トン、と肩を叩いて、あのさ、と言いかけていたシャンクスに向く。
リカルドはトーニに同じように軽く別れの挨拶を交わしていた。

「悪い、シャンクス。払っちまったら出よう」
「あのさ、まっすぐ戻る?」
「寄りたいとこでもあるのか?」
「知り合いがこっちに来てる」
「約束してたのなら、送るぞ」
「オマエらは来ない?」

近くのウェイタを呼びとめ、クレジットカードを見せた。
ぴ、とカードが目の前で切られ、暗証番号を機械に打ち込む。そのまま、備え付けのプラスチックのペンで液晶にサインをした。
清算終了。

僅かに甘えるようなシャンクスの声に、笑って見詰める。
「顔を出すだけでもオオケイなら。
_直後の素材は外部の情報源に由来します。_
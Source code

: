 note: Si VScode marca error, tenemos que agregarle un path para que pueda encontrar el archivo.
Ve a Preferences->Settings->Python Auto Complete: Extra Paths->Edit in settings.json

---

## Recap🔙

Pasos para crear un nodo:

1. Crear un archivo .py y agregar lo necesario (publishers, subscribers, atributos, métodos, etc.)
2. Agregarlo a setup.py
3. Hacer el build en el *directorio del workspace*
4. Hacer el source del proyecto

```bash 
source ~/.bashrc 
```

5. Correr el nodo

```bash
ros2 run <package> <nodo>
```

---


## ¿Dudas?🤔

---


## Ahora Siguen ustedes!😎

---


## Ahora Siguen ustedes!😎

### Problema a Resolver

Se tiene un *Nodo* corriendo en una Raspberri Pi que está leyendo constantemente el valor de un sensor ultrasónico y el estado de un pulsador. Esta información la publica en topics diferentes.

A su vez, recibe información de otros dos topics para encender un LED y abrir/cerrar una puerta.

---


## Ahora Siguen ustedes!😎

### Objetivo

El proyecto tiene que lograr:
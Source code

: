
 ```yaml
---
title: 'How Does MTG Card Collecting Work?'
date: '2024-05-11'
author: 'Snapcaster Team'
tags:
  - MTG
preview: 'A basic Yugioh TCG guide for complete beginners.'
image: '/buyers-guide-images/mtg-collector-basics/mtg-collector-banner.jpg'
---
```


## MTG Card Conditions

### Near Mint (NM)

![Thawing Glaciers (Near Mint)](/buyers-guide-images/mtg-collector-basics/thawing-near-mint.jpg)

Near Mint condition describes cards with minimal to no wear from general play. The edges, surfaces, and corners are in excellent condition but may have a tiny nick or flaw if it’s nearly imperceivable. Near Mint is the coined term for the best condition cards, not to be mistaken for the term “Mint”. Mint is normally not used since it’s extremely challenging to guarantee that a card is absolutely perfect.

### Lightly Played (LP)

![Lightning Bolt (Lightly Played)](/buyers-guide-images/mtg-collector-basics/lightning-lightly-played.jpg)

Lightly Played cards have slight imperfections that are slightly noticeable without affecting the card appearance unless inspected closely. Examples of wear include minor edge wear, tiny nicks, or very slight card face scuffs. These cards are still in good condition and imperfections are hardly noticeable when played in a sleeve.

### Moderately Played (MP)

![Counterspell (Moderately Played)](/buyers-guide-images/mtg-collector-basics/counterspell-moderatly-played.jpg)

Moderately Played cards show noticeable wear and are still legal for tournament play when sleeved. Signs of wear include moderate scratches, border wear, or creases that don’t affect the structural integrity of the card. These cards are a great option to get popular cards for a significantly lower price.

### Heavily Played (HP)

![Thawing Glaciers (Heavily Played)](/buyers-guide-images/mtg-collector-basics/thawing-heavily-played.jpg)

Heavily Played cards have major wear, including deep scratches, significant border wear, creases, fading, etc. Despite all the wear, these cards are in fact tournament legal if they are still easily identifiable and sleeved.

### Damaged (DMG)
長居はリカルドが辛いだろ」
「オーケイ、昼にも会ってるから構わない」
する、とシャンクスの指が、手の甲を一瞬滑っていった。
笑いかける。

「イビザのダチ」
にこ、としたシャンクスに、ああ何度もかけて来ていた電話の相手か、と思い出す。
「どの?」
フラッシュで浮かぶ、シャンクスの"ダチ"の面々。
仕事で何人かにはインタビュウしていた。シャンクスと知り合う前のこと。

「"セブ・フリーダーソン"。ガキのカミサマ」
「へえ。のし上がってたのか」
オレが知っているソイツは、まだ"カミサマ"じゃなかった。ただのガキ。
「シークレットで、"アムネジア"でいまプレイしてる。行く?」
「そうだな」
「あぁでも、知り合いって?クソ生意気なガキだったろ、」
少し優しい笑みを浮かべたシャンクスに、肩を竦める。
「あンたにそんな顔をさせるのなら、今でもタダのクソ生意気なガキだよ」
セバスティアン、とシャンクスから本名を告げられて、にぃい、と口端を引き上げた。